Convergence diagnostics

[6]:
# Build summary table with fitted alpha and beta0 parameters
summary_rows = []
for _, row in model_collection.fit_models.iterrows():
    jm = row.model._jax_model
    r = {
        "dataset": row.dataset_name,
        "fusionreg": row.fusionreg,
        "converged": row.converged,
        "fit_time": row.fit_time,
    }
    # Per-condition loss
    for cond in experiment_conditions:
        loss_col = f"{cond}_loss_training"
        if loss_col in model_collection.fit_models.columns:
            r[f"loss_{condition_titles.get(cond, cond)}"] = row[loss_col]
    # Fitted alpha and beta0 per condition
    for cond in experiment_conditions:
        title = condition_titles.get(cond, cond)
        r[f"alpha_{title}"] = float(jm.α[cond])
        r[f"beta0_{title}"] = float(jm.φ[cond].β0)
    summary_rows.append(r)

summary_df = pd.DataFrame(summary_rows)
print(f"{summary_df['converged'].sum()}/{len(summary_df)} models converged\n")
summary_df.round(3)
8/14 models converged

[6]:
dataset fusionreg converged fit_time loss_Delta loss_BA.1 loss_BA.2 alpha_Delta beta0_Delta alpha_BA.1 beta0_BA.1 alpha_BA.2 beta0_BA.2
0 rep_1 0.0 True 979 3145.643 9480.089 8271.396 5.926 0.026 6.157 0.210 5.881 0.039
1 rep_1 0.4 True 616 3354.925 9484.122 8565.297 6.099 -0.044 6.352 0.135 6.051 -0.025
2 rep_1 0.8 False 1566 3879.316 9460.927 9037.758 5.989 -0.003 5.792 0.342 6.469 -0.196
3 rep_1 1.6 True 627 5201.858 9484.436 10162.358 5.726 0.073 6.375 0.128 5.971 0.003
4 rep_1 3.2 True 1075 6328.016 9474.818 11640.125 2.176 2.240 6.094 0.229 5.053 0.366
5 rep_1 6.4 True 890 6596.412 9474.255 13239.243 2.078 2.628 6.073 0.237 4.370 0.684
6 rep_1 12.8 False 1064 6637.644 9454.326 14417.683 2.004 3.428 5.710 0.371 4.064 0.508
7 rep_2 0.0 False 1268 3597.770 7053.823 6735.751 5.941 0.009 5.851 0.358 5.299 0.344
8 rep_2 0.4 True 652 3878.584 7085.026 7071.741 6.113 -0.046 6.474 0.130 5.926 0.028
9 rep_2 0.8 True 599 4446.659 7086.564 7485.129 6.121 -0.042 6.515 0.115 5.964 0.012
10 rep_2 1.6 False 1956 6054.117 7047.997 8673.261 2.702 1.868 5.794 0.378 5.205 0.363
11 rep_2 3.2 False 1468 7226.702 7046.139 10349.027 2.368 2.256 5.770 0.388 4.542 0.700
12 rep_2 6.4 True 808 7543.630 7080.425 12076.997 2.362 2.594 6.333 0.180 4.587 0.710
13 rep_2 12.8 False 2079 7613.994 7045.438 13732.961 2.259 4.269 5.778 0.384 4.228 0.576
[7]:
conv_data = model_collection.convergence_trajectory_df(
    id_vars=("dataset_name", "fusionreg")
)
conv_data.index.name = "step"
conv_data.reset_index(inplace=True)

# Normalize loss to per-variant scale
n_variants_map = {
    (row.dataset_name, row.fusionreg): len(row.model.data.variants_df)
    for _, row in fit_collection_df.iterrows()
}
conv_data["n_variants"] = conv_data.apply(
    lambda r: n_variants_map[(r["dataset_name"], r["fusionreg"])], axis=1
)
conv_data["loss_per_variant"] = conv_data["loss_trajectory"] / conv_data["n_variants"]

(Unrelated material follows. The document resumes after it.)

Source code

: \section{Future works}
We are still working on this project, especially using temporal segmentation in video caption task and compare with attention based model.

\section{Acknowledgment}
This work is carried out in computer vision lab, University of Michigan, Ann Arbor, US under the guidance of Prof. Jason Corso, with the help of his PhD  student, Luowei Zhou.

plot_df = conv_data.query("iteration > 0")

# Color by fusionreg, linestyle by replicate
fusionreg_values = sorted(plot_df["fusionreg"].unique())
cmap = plt.cm.viridis
colors = {fr: cmap(i / max(len(fusionreg_values) - 1, 1)) for i, fr in enumerate(fusionreg_values)}
linestyles = {"rep_1": "-", "rep_2": "--"}

fig, axes = plt.subplots(2, 1, figsize=(8, 7))

for (ds, fr), grp in plot_df.groupby(["dataset_name", "fusionreg"]):
    axes[0].semilogy(
        grp["iteration"], grp["loss_per_variant"],
        color=colors[fr], linestyle=linestyles.get(ds, "-"),
        label=f"\u03bb={fr}, {ds}", alpha=0.8,
    )
    axes[1].semilogy(
        grp["iteration"], grp["objective_error_trajectory"],
        color=colors[fr], linestyle=linestyles.get(ds, "-"),
        alpha=0.8,
    )

axes[0].set_title("Loss / n_variants")
axes[0].set_xlabel("Iteration")
axes[0].set_ylabel("Loss per variant (log scale)")
axes[0].spines[["top", "right"]].set_visible(False)

axes[1].set_title("Objective error")
axes[1].set_xlabel("Iteration")
axes[1].set_ylabel("Objective error (log scale)")
axes[1].spines[["top", "right"]].set_visible(False)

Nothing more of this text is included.